◆ **The task**
Below is a listing from which only part is wanted; return exactly the lines from the one with "To collect information" up to and including the one with "The minimum acceptable".

◆ **Provided entries**
=== Begin Enclosure ===
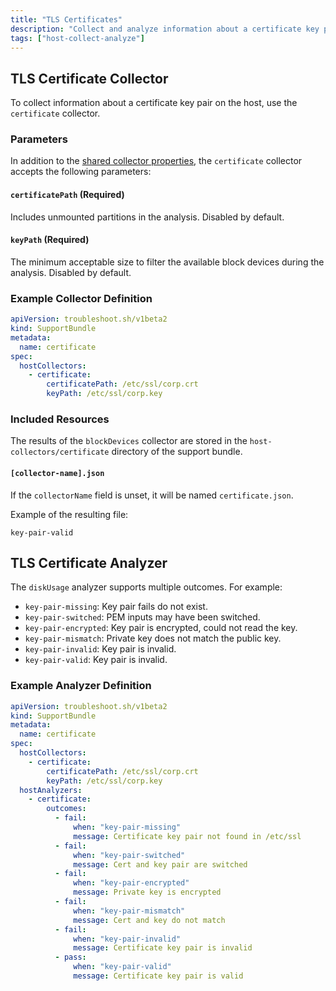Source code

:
 ```yaml
---
title: "TLS Certificates"
description: "Collect and analyze information about a certificate key pair."
tags: ["host-collect-analyze"]
---
```



## TLS Certificate Collector

To collect information about a certificate key pair on the host, use the `certificate` collector.

### Parameters

In addition to the [shared collector properties](/docs/collect/collectors/#shared-properties), the `certificate` collector accepts the following parameters:

#### `certificatePath` (Required)
Includes unmounted partitions in the analysis. Disabled by default.

#### `keyPath` (Required)
The minimum acceptable size to filter the available block devices during the analysis. Disabled by default.

### Example Collector Definition

```yaml
apiVersion: troubleshoot.sh/v1beta2
kind: SupportBundle
metadata:
  name: certificate
spec:
  hostCollectors:
    - certificate:
        certificatePath: /etc/ssl/corp.crt
        keyPath: /etc/ssl/corp.key
```

### Included Resources

The results of the `blockDevices` collector are stored in the `host-collectors/certificate` directory of the support bundle.

#### `[collector-name].json`

If the `collectorName` field is unset, it will be named `certificate.json`.

Example of the resulting file:

```
key-pair-valid
```

## TLS Certificate Analyzer

The `diskUsage` analyzer supports multiple outcomes. For example:

- `key-pair-missing`: Key pair fails do not exist.
- `key-pair-switched`: PEM inputs may have been switched.
- `key-pair-encrypted`: Key pair is encrypted, could not read the key.
- `key-pair-mismatch`: Private key does not match the public key.
- `key-pair-invalid`: Key pair is invalid.
- `key-pair-valid`: Key pair is invalid.

### Example Analyzer Definition

```yaml
apiVersion: troubleshoot.sh/v1beta2
kind: SupportBundle
metadata:
  name: certificate
spec:
  hostCollectors:
    - certificate:
        certificatePath: /etc/ssl/corp.crt
        keyPath: /etc/ssl/corp.key
  hostAnalyzers:
    - certificate:
        outcomes:
          - fail:
              when: "key-pair-missing"
              message: Certificate key pair not found in /etc/ssl
          - fail:
              when: "key-pair-switched"
              message: Cert and key pair are switched
          - fail:
              when: "key-pair-encrypted"
              message: Private key is encrypted
          - fail:
              when: "key-pair-mismatch"
              message: Cert and key do not match
          - fail:
              when: "key-pair-invalid"
              message: Certificate key pair is invalid
          - pass:
              when: "key-pair-valid"
              message: Certificate key pair is valid
```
=== End Enclosure ===
◆ **Written solution**
To collect information about a certificate key pair on the host, use the `certificate` collector.

### Parameters

In addition to the [shared collector properties](/docs/collect/collectors/#shared-properties), the `certificate` collector accepts the following parameters:

#### `certificatePath` (Required)
Includes unmounted partitions in the analysis. Disabled by default.

#### `keyPath` (Required)
The minimum acceptable size to filter the available block devices during the analysis. Disabled by default.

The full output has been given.